• _Work order_
Among the entries that follow, how many lines contain the string "secret"? Write the number alone.

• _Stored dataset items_
____________

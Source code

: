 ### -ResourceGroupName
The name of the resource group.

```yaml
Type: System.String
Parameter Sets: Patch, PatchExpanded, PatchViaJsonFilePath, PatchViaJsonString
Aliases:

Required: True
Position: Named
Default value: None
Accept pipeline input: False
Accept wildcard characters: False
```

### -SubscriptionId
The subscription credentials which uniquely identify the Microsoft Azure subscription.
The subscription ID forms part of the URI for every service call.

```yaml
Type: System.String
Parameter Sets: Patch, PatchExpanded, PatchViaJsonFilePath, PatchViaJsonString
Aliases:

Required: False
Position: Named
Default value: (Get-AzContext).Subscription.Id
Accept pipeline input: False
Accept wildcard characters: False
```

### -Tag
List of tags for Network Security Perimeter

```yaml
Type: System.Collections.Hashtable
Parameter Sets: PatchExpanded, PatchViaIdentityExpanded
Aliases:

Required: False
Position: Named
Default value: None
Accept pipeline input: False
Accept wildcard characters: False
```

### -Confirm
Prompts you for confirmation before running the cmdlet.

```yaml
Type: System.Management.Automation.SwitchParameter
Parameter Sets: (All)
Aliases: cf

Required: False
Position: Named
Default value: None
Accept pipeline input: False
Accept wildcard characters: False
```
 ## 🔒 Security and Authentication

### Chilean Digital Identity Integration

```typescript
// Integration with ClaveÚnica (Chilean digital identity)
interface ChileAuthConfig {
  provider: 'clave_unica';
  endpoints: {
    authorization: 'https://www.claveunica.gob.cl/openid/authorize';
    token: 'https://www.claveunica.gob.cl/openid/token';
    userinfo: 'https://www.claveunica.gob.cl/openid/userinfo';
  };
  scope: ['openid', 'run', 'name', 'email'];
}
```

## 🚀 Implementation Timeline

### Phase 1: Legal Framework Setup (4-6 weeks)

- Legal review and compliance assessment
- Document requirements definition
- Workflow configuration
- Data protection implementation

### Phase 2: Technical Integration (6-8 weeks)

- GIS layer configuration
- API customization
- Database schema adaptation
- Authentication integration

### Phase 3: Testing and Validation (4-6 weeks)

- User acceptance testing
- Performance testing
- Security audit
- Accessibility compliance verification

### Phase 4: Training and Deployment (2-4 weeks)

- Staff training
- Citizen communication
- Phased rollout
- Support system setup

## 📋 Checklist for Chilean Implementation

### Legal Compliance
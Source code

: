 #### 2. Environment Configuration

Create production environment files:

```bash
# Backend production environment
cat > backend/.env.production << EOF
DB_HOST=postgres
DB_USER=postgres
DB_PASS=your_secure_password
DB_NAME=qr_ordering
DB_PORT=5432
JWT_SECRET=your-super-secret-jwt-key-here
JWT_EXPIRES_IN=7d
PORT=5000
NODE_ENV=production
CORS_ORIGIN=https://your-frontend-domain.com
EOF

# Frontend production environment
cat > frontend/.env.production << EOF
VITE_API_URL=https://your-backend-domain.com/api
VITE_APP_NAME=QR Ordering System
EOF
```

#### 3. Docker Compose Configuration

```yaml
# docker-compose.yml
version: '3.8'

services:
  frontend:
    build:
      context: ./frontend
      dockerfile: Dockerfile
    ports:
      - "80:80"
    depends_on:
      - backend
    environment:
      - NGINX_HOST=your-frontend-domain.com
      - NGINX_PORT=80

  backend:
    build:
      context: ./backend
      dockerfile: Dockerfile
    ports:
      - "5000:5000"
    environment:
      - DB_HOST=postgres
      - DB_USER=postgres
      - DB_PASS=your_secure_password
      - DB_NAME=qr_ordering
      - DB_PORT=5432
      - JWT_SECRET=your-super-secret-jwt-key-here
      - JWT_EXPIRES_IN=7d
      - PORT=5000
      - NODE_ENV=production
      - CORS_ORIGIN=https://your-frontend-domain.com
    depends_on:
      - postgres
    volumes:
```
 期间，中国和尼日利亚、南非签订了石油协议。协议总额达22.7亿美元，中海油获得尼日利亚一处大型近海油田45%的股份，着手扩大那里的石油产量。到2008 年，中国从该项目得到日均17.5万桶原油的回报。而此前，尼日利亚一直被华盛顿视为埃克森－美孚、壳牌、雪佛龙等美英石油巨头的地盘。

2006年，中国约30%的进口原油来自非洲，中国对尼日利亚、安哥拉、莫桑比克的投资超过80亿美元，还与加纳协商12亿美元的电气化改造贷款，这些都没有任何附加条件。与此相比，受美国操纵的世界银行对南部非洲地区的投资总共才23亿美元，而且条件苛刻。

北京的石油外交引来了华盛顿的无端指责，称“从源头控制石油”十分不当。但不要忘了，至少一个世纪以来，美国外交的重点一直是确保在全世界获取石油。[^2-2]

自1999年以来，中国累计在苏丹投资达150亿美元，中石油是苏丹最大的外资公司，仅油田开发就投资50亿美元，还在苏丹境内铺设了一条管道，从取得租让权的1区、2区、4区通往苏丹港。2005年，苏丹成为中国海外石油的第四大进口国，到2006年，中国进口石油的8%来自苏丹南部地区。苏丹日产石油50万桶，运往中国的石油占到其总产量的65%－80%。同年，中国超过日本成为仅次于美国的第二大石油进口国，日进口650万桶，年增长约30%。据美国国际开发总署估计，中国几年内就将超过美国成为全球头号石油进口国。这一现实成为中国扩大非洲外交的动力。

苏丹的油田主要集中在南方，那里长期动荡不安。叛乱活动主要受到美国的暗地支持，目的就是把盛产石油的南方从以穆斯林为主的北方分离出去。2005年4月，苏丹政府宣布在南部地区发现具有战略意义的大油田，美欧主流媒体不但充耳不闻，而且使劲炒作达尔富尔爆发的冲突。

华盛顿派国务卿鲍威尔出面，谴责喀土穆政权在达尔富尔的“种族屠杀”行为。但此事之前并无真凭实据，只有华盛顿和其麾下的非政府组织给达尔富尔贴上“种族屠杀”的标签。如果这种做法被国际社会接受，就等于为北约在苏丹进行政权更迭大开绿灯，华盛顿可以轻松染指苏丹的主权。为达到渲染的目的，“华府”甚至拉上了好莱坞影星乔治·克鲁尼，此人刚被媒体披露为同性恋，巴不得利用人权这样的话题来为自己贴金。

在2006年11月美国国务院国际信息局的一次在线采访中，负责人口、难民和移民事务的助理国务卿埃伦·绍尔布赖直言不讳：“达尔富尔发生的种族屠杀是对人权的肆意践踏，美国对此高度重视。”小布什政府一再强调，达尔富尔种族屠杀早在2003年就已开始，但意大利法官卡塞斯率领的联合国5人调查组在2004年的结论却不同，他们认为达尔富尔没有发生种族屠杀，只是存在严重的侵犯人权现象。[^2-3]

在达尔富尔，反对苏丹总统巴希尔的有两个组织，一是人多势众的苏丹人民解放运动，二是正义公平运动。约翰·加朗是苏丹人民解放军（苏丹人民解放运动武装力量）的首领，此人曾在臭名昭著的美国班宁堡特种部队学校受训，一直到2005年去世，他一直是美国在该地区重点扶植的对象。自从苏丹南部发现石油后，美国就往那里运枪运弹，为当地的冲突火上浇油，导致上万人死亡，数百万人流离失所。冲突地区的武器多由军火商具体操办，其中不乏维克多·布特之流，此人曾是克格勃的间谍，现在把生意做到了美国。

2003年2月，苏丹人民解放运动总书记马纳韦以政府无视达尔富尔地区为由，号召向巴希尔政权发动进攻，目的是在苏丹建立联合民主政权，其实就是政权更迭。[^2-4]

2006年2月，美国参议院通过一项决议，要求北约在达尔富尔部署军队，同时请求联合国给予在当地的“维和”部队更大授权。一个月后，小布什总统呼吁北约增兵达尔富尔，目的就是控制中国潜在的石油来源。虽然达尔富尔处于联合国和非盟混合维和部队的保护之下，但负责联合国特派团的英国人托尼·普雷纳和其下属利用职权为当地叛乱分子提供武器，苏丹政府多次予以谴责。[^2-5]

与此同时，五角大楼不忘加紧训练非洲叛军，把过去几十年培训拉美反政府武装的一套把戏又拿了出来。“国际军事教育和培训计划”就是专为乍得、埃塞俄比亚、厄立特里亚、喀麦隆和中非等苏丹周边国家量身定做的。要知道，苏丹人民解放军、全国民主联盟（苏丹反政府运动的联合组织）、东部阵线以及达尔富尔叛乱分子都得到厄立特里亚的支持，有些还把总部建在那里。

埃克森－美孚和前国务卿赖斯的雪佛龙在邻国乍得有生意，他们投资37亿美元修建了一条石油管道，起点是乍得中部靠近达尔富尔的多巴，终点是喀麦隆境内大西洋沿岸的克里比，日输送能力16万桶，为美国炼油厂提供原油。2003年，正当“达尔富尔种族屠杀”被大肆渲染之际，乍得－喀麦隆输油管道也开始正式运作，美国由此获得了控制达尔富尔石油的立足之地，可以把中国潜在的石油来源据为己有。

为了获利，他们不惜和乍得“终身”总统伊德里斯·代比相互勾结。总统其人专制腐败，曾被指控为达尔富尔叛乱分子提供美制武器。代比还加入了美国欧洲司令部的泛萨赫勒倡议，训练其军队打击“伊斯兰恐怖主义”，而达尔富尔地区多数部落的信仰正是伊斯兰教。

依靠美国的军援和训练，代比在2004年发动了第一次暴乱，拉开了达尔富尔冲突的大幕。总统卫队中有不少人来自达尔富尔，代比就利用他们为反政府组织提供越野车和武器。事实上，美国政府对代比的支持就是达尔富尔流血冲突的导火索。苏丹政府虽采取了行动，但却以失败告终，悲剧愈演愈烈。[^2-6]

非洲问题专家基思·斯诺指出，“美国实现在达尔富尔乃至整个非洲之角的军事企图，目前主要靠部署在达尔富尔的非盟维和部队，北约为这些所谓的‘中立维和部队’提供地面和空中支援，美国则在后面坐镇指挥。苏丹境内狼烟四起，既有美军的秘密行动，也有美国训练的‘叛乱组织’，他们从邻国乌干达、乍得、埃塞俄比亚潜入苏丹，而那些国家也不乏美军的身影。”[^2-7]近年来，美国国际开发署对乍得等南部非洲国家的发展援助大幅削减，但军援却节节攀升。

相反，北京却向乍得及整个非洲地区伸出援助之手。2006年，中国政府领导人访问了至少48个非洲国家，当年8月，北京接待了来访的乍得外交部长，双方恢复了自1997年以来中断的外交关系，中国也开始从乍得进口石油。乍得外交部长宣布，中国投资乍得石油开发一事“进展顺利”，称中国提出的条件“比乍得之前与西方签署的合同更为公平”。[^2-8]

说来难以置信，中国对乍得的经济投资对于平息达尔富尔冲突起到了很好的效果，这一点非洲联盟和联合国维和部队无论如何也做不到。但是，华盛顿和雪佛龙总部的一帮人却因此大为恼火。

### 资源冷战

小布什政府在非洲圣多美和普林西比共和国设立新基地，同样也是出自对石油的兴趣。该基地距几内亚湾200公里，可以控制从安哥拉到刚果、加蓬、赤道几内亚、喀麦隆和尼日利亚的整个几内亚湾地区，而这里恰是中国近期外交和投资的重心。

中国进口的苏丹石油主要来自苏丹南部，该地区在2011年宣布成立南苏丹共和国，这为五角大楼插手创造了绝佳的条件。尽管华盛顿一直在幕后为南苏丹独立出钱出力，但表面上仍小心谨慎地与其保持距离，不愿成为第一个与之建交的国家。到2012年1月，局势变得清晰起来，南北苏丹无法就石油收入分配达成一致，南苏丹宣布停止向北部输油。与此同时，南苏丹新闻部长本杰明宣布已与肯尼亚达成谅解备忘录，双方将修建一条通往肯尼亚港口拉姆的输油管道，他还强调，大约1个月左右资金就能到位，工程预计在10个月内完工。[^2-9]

____________

• _Problem solution_
2